:: PROVIDED ENTRIES ::
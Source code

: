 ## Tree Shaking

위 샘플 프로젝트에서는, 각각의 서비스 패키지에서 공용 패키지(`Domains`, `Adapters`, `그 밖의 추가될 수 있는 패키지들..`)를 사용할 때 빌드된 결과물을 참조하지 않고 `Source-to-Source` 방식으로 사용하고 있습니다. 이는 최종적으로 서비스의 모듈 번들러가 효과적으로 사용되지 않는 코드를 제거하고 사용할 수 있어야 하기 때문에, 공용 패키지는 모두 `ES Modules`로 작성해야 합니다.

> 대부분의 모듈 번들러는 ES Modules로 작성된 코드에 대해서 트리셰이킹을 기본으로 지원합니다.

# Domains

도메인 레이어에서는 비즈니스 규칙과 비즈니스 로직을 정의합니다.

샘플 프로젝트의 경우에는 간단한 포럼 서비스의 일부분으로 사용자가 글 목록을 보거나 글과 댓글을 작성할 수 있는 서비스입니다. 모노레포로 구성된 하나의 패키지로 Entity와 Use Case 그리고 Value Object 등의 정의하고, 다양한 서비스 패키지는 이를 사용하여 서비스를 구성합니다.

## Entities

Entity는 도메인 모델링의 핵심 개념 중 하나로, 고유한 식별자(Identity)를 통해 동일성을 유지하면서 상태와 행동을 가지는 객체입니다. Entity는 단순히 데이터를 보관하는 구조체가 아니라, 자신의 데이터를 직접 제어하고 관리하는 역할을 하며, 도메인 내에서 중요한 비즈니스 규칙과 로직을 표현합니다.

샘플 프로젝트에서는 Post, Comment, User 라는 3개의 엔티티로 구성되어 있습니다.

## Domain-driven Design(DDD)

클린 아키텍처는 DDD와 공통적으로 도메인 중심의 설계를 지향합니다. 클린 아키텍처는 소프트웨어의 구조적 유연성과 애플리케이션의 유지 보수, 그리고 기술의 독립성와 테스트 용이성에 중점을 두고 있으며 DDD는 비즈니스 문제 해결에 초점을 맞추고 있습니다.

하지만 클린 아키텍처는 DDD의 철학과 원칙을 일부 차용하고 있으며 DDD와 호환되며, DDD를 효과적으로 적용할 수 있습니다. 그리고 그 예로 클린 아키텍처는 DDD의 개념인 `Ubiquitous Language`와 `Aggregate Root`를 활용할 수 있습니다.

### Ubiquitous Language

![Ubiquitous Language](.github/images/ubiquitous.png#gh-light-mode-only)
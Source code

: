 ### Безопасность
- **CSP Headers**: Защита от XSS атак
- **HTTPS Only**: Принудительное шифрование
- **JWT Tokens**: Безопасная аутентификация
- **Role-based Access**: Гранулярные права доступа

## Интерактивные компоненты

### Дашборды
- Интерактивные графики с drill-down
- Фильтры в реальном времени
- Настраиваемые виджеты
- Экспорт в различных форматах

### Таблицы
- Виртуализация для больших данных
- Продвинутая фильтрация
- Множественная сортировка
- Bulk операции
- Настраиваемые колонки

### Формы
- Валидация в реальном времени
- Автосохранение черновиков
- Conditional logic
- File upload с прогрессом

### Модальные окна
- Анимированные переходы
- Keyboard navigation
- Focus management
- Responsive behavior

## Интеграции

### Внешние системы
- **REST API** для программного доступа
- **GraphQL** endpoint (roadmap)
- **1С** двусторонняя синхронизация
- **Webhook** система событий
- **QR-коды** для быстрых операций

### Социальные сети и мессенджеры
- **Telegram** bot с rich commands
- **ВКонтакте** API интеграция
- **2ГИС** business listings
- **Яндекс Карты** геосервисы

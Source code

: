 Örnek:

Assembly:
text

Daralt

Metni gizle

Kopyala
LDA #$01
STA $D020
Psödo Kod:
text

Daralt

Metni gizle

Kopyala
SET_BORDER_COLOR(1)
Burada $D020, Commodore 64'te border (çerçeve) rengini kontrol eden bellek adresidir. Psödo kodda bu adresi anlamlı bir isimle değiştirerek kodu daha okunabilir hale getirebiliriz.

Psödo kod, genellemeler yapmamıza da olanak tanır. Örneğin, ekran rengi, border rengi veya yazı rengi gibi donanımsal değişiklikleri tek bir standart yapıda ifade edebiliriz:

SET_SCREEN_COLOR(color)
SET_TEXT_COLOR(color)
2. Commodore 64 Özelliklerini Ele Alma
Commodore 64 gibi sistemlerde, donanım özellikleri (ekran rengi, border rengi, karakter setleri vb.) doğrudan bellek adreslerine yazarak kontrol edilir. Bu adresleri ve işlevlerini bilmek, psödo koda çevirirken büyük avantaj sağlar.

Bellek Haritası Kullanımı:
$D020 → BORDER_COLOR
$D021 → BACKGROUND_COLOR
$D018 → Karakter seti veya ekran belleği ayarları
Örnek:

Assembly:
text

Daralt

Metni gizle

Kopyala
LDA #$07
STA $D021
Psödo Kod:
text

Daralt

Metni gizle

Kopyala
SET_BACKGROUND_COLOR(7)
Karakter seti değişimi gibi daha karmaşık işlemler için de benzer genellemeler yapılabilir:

:: ACTIVITY ::
Please show every line of the entries above that contains the word "времени".

:: EXERCISE RESPONSE ::
- Фильтры в реальном времени
- Валидация в реальном времени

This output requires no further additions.